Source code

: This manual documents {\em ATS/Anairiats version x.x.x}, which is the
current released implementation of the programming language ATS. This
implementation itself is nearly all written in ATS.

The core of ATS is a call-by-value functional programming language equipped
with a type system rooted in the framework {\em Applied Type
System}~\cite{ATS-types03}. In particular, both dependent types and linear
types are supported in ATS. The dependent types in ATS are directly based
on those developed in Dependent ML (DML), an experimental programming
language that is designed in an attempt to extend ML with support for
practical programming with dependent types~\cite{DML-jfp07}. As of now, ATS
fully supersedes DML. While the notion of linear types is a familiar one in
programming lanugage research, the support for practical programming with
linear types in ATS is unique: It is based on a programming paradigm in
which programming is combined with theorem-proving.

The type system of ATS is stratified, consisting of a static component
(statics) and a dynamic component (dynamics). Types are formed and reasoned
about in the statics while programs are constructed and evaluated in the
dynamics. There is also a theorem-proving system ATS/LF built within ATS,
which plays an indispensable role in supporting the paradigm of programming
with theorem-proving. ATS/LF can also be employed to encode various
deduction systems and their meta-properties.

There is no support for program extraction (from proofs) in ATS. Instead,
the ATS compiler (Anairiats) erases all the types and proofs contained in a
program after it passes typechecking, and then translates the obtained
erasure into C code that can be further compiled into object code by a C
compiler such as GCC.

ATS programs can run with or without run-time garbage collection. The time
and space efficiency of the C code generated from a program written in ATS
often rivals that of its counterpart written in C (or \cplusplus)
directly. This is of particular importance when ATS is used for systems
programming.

━━━━━━━━━━━━━━━━━━━━

Task goal —
Take the line that contains "and space efficiency" and each line after it through the end of the records, and repeat them all exactly. Nothing else.

Task answer —
and space efficiency of the C code generated from a program written in ATS
often rivals that of its counterpart written in C (or \cplusplus)
directly. This is of particular importance when ATS is used for systems
programming.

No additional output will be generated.